Medellin to Santa Rosa de Oras 86km with 2300 metres of climbing.
Medellin felt pretty frantic throughout yesterday, just a great concentration of humanity out enjoying themselves on a Saturday. Our hotel was in a fairly modern and well heeled area so very much a tourist hotspot and one for the well to do kids in town.
Sunday starts with rain! A shock to the system but dries by the time we set off. Like Bogota, Medellin has certain areas closed to cars on Sunday. So the first three km of the day are a gentle roll downhill avoiding joggers, roller bladers and dog walkers – some of it was the packed lanes we’d done by taxi yesterday. The rule of thumb here is that if a road is two lanes wide then four cars fit easily with ample space fo motorbikes. After that it’s back to Medellin’s furious traffic. Not so bad on a Sunday but still a bit hairy at times. The escape from town is inevitably uphill after 13km or so – usual bonkers but polite road users accompany us uphill. Another 15 km or so – it’s quite a dramatic city to look down at, especially with the mountains beyond.
En route we pass the site of another claim to Medellin’s fame. It’s a hang gliding epicentre, world championships etc where people can step out into space and fly. At one point we naively think there’s a local car boot sale but once we see the watch towers and razor wire it’s clear that this is Medellin jail, right next to a military barracks. My knowledge of Medellin is limited to Pablo Escobar (still said to be known as ‘you know who’) and the infamous drug cartels. The understanding is that it not the modern city but the surrounding favelas which are still said to be rife with this activity. This may be the case but in the city centre we’d seen the heavily armed police presence was very evident and we saw groups being stopped and searched whilst nearby others were exchanging small parcels. Anyway, I don’t know if you know who was held here but clearly many others still are. Didn’t feel comfortable taking a snapshot so kept moving.

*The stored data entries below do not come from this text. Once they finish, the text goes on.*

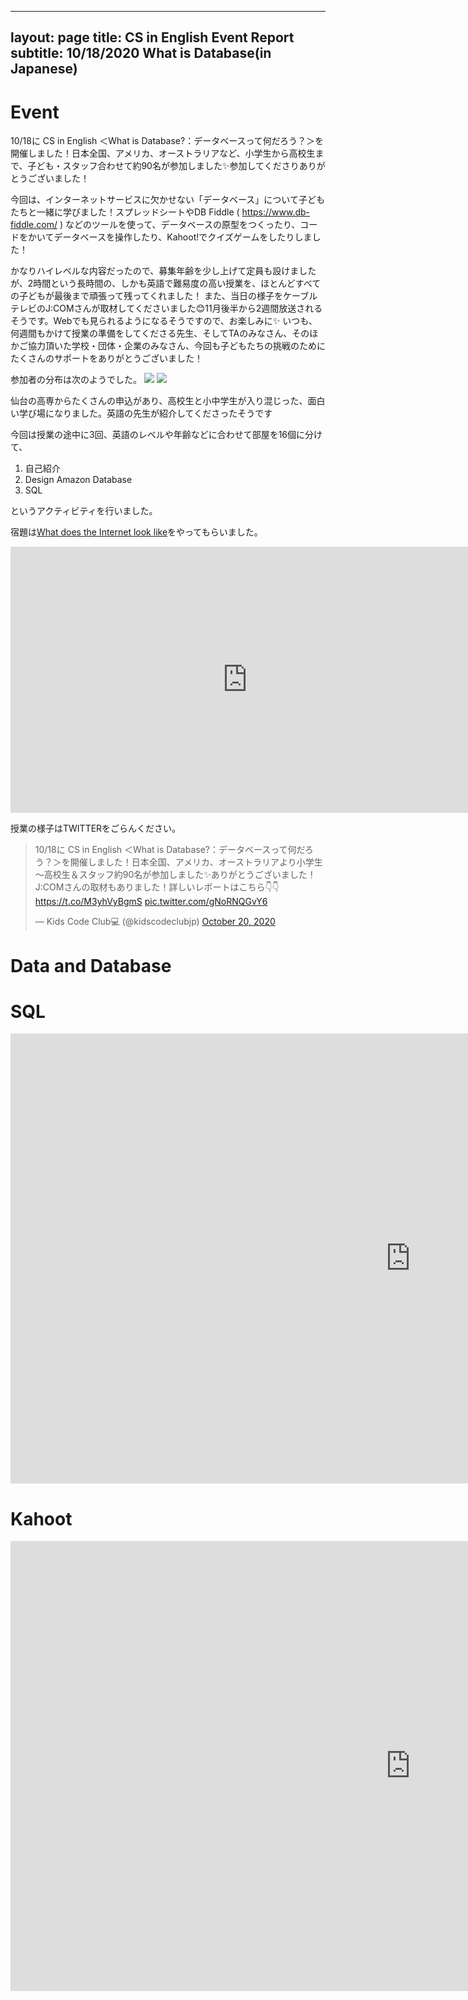 
---
layout: page
title: CS in English Event Report 
subtitle: 10/18/2020 What is Database(in Japanese)
---
# Event

10/18に CS in English ＜What is Database?：データベースって何だろう？＞を開催しました！日本全国、アメリカ、オーストラリアなど、小学生から高校生まで、子ども・スタッフ合わせて約90名が参加しました✨参加してくださりありがとうございました！

今回は、インターネットサービスに欠かせない「データベース」について子どもたちと一緒に学びました！スプレッドシートやDB Fiddle ( https://www.db-fiddle.com/ ) などのツールを使って、データベースの原型をつくったり、コードをかいてデータベースを操作したり、Kahoot!でクイズゲームをしたりしました！

かなりハイレベルな内容だったので、募集年齢を少し上げて定員も設けましたが、2時間という長時間の、しかも英語で難易度の高い授業を、ほとんどすべての子どもが最後まで頑張って残ってくれました！
また、当日の様子をケーブルテレビのJ:COMさんが取材してくださいました😊11月後半から2週間放送されるそうです。Webでも見られるようになるそうですので、お楽しみに✨
いつも、何週間もかけて授業の準備をしてくださる先生、そしてTAのみなさん、そのほかご協力頂いた学校・団体・企業のみなさん、今回も子どもたちの挑戦のためにたくさんのサポートをありがとうございました！


参加者の分布は次のようでした。
![](/img/2020-10-17/JapanMap.png)
![](/img/2020-10-17/WorldMap.png)

仙台の高専からたくさんの申込があり、高校生と小中学生が入り混じった、面白い学び場になりました。英語の先生が紹介してくださったそうです

今回は授業の途中に3回、英語のレベルや年齢などに合わせて部屋を16個に分けて、

1. 自己紹介
2. Design Amazon Database 
3. SQL

というアクティビティを行いました。

宿題は[What does the Internet look like](https://www.helloruby.com/play/18)をやってもらいました。

<iframe width="757" height="426" src="https://www.youtube.com/embed/WMwVWGyRiH8" frameborder="0" allow="accelerometer; autoplay; encrypted-media; gyroscope; picture-in-picture" allowfullscreen></iframe>

授業の様子はTWITTERをごらんください。

<blockquote class="twitter-tweet"><p lang="ja" dir="ltr">10/18に CS in English ＜What is Database?：データベースって何だろう？＞を開催しました！日本全国、アメリカ、オーストラリアより小学生～高校生＆スタッフ約90名が参加しました✨ありがとうございました！J:COMさんの取材もありました！詳しいレポートはこちら👇👇<a href="https://t.co/M3yhVyBgmS">https://t.co/M3yhVyBgmS</a> <a href="https://t.co/gNoRNQGvY6">pic.twitter.com/gNoRNQGvY6</a></p>&mdash; Kids Code Club💻 (@kidscodeclubjp) <a href="https://twitter.com/kidscodeclubjp/status/1318419271790198784?ref_src=twsrc%5Etfw">October 20, 2020</a></blockquote> <script async src="https://platform.twitter.com/widgets.js" charset="utf-8"></script>

# Data and Database

# SQL
<iframe width="1280" height="720" src="https://www.youtube.com/embed/9kJL-YXwkmg" frameborder="0" allow="accelerometer; autoplay; clipboard-write; encrypted-media; gyroscope; picture-in-picture" allowfullscreen></iframe>

# Kahoot

<iframe width="1280" height="720" src="https://www.youtube.com/embed/a3zyZzkRLec" frameborder="0" allow="accelerometer; autoplay; clipboard-write; encrypted-media; gyroscope; picture-in-picture" allowfullscreen></iframe>
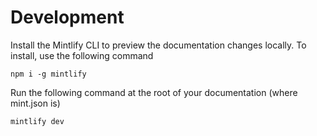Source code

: # Development

Install the Mintlify CLI to preview the documentation changes locally. To install, use the following command

`npm i -g mintlify`

Run the following command at the root of your documentation (where mint.json is)

`mintlify dev`
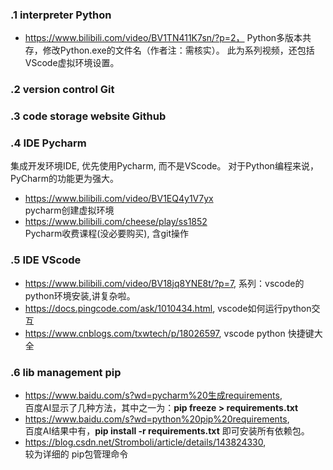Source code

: ### .1 interpreter Python
+ https://www.bilibili.com/video/BV1TN411K7sn/?p=2，
  Python多版本共存，修改Python.exe的文件名（作者注：需核实）。
  此为系列视频，还包括VScode虚拟环境设置。
  
### .2 version control Git

### .3 code storage website Github

### .4 IDE Pycharm
集成开发环境IDE, 优先使用Pycharm, 而不是VScode。
对于Python编程来说，PyCharm的功能更为强大。

+ https://www.bilibili.com/video/BV1EQ4y1V7yx <br> pycharm创建虚拟环境
+ https://www.bilibili.com/cheese/play/ss1852 <br> Pycharm收费课程(没必要购买), 含git操作

### .5 IDE VScode
+ https://www.bilibili.com/video/BV18jq8YNE8t/?p=7, 系列：vscode的python环境安装,讲复杂啦。
+ https://docs.pingcode.com/ask/1010434.html, vscode如何运行python交互
+ https://www.cnblogs.com/txwtech/p/18026597, vscode python 快捷键大全

### .6 lib management pip
+ https://www.baidu.com/s?wd=pycharm%20生成requirements, <br>
  百度AI显示了几种方法，其中之一为：**pip freeze > requirements.txt**
+ https://www.baidu.com/s?wd=python%20pip%20requirements, <br>
百度AI结果中有，**pip install -r requirements.txt** 即可安装所有依赖包。
+ https://blog.csdn.net/Stromboli/article/details/143824330, <br>
较为详细的 pip包管理命令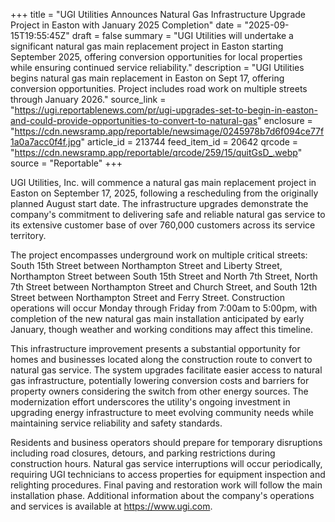 +++
title = "UGI Utilities Announces Natural Gas Infrastructure Upgrade Project in Easton with January 2025 Completion"
date = "2025-09-15T19:55:45Z"
draft = false
summary = "UGI Utilities will undertake a significant natural gas main replacement project in Easton starting September 2025, offering conversion opportunities for local properties while ensuring continued service reliability."
description = "UGI Utilities begins natural gas main replacement in Easton on Sept 17, offering conversion opportunities. Project includes road work on multiple streets through January 2026."
source_link = "https://ugi.reportablenews.com/pr/ugi-upgrades-set-to-begin-in-easton-and-could-provide-opportunities-to-convert-to-natural-gas"
enclosure = "https://cdn.newsramp.app/reportable/newsimage/0245978b7d6f094ce77f1a0a7acc0f4f.jpg"
article_id = 213744
feed_item_id = 20642
qrcode = "https://cdn.newsramp.app/reportable/qrcode/259/15/quitGsD_.webp"
source = "Reportable"
+++

<p>UGI Utilities, Inc. will commence a natural gas main replacement project in Easton on September 17, 2025, following a rescheduling from the originally planned August start date. The infrastructure upgrades demonstrate the company's commitment to delivering safe and reliable natural gas service to its extensive customer base of over 760,000 customers across its service territory.</p><p>The project encompasses underground work on multiple critical streets: South 15th Street between Northampton Street and Liberty Street, Northampton Street between South 15th Street and North 7th Street, North 7th Street between Northampton Street and Church Street, and South 12th Street between Northampton Street and Ferry Street. Construction operations will occur Monday through Friday from 7:00am to 5:00pm, with completion of the new natural gas main installation anticipated by early January, though weather and working conditions may affect this timeline.</p><p>This infrastructure improvement presents a substantial opportunity for homes and businesses located along the construction route to convert to natural gas service. The system upgrades facilitate easier access to natural gas infrastructure, potentially lowering conversion costs and barriers for property owners considering the switch from other energy sources. The modernization effort underscores the utility's ongoing investment in upgrading energy infrastructure to meet evolving community needs while maintaining service reliability and safety standards.</p><p>Residents and business operators should prepare for temporary disruptions including road closures, detours, and parking restrictions during construction hours. Natural gas service interruptions will occur periodically, requiring UGI technicians to access properties for equipment inspection and relighting procedures. Final paving and restoration work will follow the main installation phase. Additional information about the company's operations and services is available at <a href="https://www.ugi.com" rel="nofollow" target="_blank">https://www.ugi.com</a>.</p>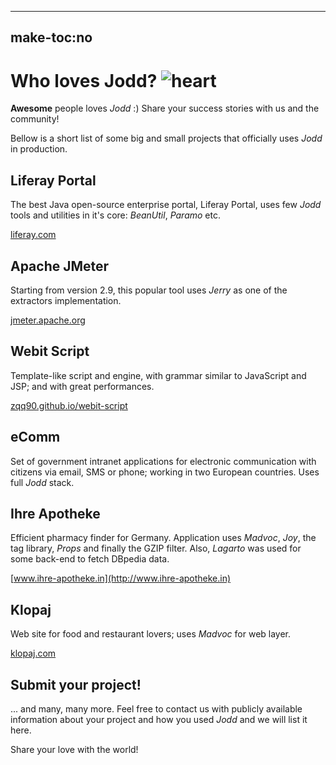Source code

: -----
make-toc:no
-----
# Who loves Jodd? ![heart](gfx/heart.png)

**Awesome** people loves *Jodd* :) Share your success stories with us and the community!

Bellow is a short list of some big and small projects that officially uses *Jodd* in production.

## Liferay Portal

The best Java open-source enterprise portal, Liferay Portal, uses few *Jodd*
tools and utilities in it's core: *BeanUtil*, *Paramo* etc.

[liferay.com](http://liferay.com)

## Apache JMeter

Starting from version 2.9, this popular tool uses *Jerry* as one of the
extractors implementation.

[jmeter.apache.org](http://jmeter.apache.org/)


## Webit Script

Template-like script and engine, with grammar similar to JavaScript and JSP; and with great performances.

[zqq90.github.io/webit-script](http://zqq90.github.io/webit-script/)


## eComm

Set of government intranet applications for electronic communication with
citizens via email, SMS or phone; working in two European countries. Uses full
*Jodd* stack.

## Ihre Apotheke

Efficient pharmacy finder for Germany. Application uses *Madvoc*, *Joy*, the
tag library, *Props* and finally the GZIP filter. Also, *Lagarto* was used for
some back-end to fetch DBpedia data.

[www.ihre-apotheke.in](http://www.ihre-apotheke.in)

## Klopaj

Web site for food and restaurant lovers; uses *Madvoc* for web layer.

[klopaj.com](http://klopaj.com)


## Submit your project!

... and many, many more. Feel free to contact us with publicly available information about your project and how you used
*Jodd* and we will list it here.

Share your love with the world!
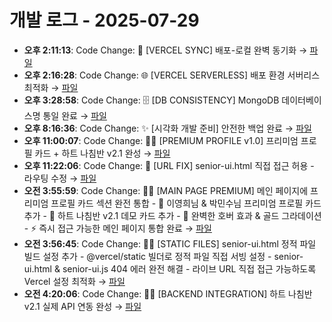 # 개발 로그 - 2025-07-29

- **오후 2:11:13**: Code Change: 🚀 [VERCEL SYNC] 배포-로컬 완벽 동기화 → [파일](../code-changes/2025-07-29T05-11-13-562Z_code_change.json)
- **오후 2:16:28**: Code Change: 🌐 [VERCEL SERVERLESS] 배포 환경 서버리스 최적화 → [파일](../code-changes/2025-07-29T05-16-28-487Z_code_change.json)
- **오후 3:28:58**: Code Change: 🗄️ [DB CONSISTENCY] MongoDB 데이터베이스명 통일 완료 → [파일](../code-changes/2025-07-29T06-28-57-931Z_code_change.json)
- **오후 8:16:36**: Code Change: ✨ [시각화 개발 준비] 안전한 백업 완료 → [파일](../code-changes/2025-07-29T11-16-36-310Z_code_change.json)
- **오후 11:00:07**: Code Change: 💎✨ [PREMIUM PROFILE v1.0] 프리미엄 프로필 카드 + 하트 나침반 v2.1 완성 → [파일](../code-changes/2025-07-29T14-00-07-710Z_code_change.json)
- **오후 11:22:06**: Code Change: 🔧 [URL FIX] senior-ui.html 직접 접근 허용 - 라우팅 수정 → [파일](../code-changes/2025-07-29T14-22-06-358Z_code_change.json)
- **오전 3:55:59**: Code Change: 🎪✨ [MAIN PAGE PREMIUM] 메인 페이지에 프리미엄 프로필 카드 섹션 완전 통합 - 💎 이영희님 & 박민수님 프리미엄 프로필 카드 추가 - 🧭 하트 나침반 v2.1 데모 카드 추가 - 🎯 완벽한 호버 효과 & 골드 그라데이션 - ⚡ 즉시 접근 가능한 메인 페이지 통합 완료 → [파일](../code-changes/2025-07-29T18-55-59-162Z_code_change.json)
- **오전 3:56:45**: Code Change: 🔧🚀 [STATIC FILES] senior-ui.html 정적 파일 빌드 설정 추가 - @vercel/static 빌더로 정적 파일 직접 서빙 설정 - senior-ui.html & senior-ui.js 404 에러 완전 해결 - 라이브 URL 직접 접근 가능하도록 Vercel 설정 최적화 → [파일](../code-changes/2025-07-29T18-56-45-779Z_code_change.json)
- **오전 4:20:06**: Code Change: 🚀🧭 [BACKEND INTEGRATION] 하트 나침반 v2.1 실제 API 연동 완성 → [파일](../code-changes/2025-07-29T19-20-06-329Z_code_change.json)
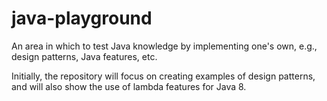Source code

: # java-playground
An area in which to test Java knowledge by implementing one's own, e.g., design patterns, Java features, etc.

Initially, the repository will focus on creating examples of design patterns, and will also show the use of lambda features for Java 8. 
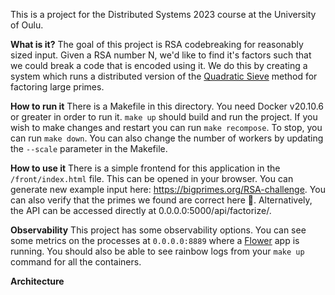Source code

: This is a project for the Distributed Systems 2023 course at the University of Oulu.

**What is it?**
The goal of this project is RSA codebreaking for reasonably sized input. Given a RSA number N, we'd like to find it's factors 
such that we could break a code that is encoded using it. We do this by creating a system which runs a distributed version of the [Quadratic Sieve](https://en.wikipedia.org/wiki/Quadratic_sieve) method for factoring large primes. 

**How to run it**
There is a Makefile in this directory. You need Docker v20.10.6 or greater in order to run it. `make up` should build and run the project. If you wish to make changes and restart you can run `make recompose`. To stop, you can run `make down`. You can also change the number of workers by updating the `--scale` parameter in the Makefile. 

**How to use it**
There is a simple frontend for this application in the `/front/index.html` file. This can be opened in your browser. You can generate new example input here: https://bigprimes.org/RSA-challenge. You can also verify that the primes we found are correct here 🤠.  Alternatively, the API can be accessed directly at 0.0.0.0:5000/api/factorize/<Integer to factorize>. 

**Observability**
This project has some observability options. You can see some metrics on the processes at `0.0.0.0:8889` where a [Flower](https://flower.readthedocs.io/en/latest/index.html) app is running. You should also be able to see rainbow logs from your `make up` command for all the containers.  

**Architecture**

It’s a fascination to me how this city has just spread out from the centre, like blood vessels following every ravine and waterway up the mountain and eventually it fizzles out. The rain returns, firstly drizzle, then a mist then persistent rain so that I can’t see more than 50 feet. The temperature drops and it’s suddenly very cold, especially in a short sleeved cycle vest and shorts. By lunch we’ve climbed 1300 metres, over 4000 feet, on top of starting at nearly 5000 feet (I think) so approaching nearly two miles above sea level seems like a good excuse to be out of breath.
Lunch is the usual miserable fare but the weather and spirits pick up. We’re on a bit of a ridge crossing this central part of the Andes but were into another Columbian world. Mile after mile of cattle ranches, but they are more like English farms. The stench of cow manure heated by warm sunlight follows the road. Yet another great but different countryside. Fairly British in many respects with rolling pastures, one differece being the enormous scale. In warming, bright sunshine it’s a lovely afternoon. What can still be described as lumpy as we complete up today’s ration of hills.
A lovely day with about 7500 feet of climbing. Still cold at this altitude. Farm houses are small, single storeyed but still dressed in bright colours and creative gardens.
San Rosa may possess one of the world’s ugliest churches, a true monster in a country full of outsized places of worships.
In my view the more traditional church on the market square is of greater appeal, but the Catholic Church really doesn’t pay me much attention.
The Imperial Grand hotel has presumably taken it’s name from a job lot of monogrammed towels bought on eBay. It is neither. The rooms are tiny (double bed with space to walk around) and heat free. We have a real window with a view over the internal courtyard. Others have a painting of a window, framed by a real set of curtains. Whilst it’s easy to mock I do try to remember that very few Colombians can travel and afford to stay in such a place. Later, after yet another lame meal of fried eggs garnished with chips (the third time today but enough carping) we take a walk to the village square where a drunk literally falls at our feet so we truly must count our blessings.
The de Oras part of the town’s name means ‘of the bears’ but we see none until passing the statues on a roundabout when we leave town. I can’t tell if they are a faithful rendition of the spectacled bears which roam locally. Still, the logs on the restaurant fire were good and the rum warmed the sprits and the bed was warm and comfy so what is there to moan about?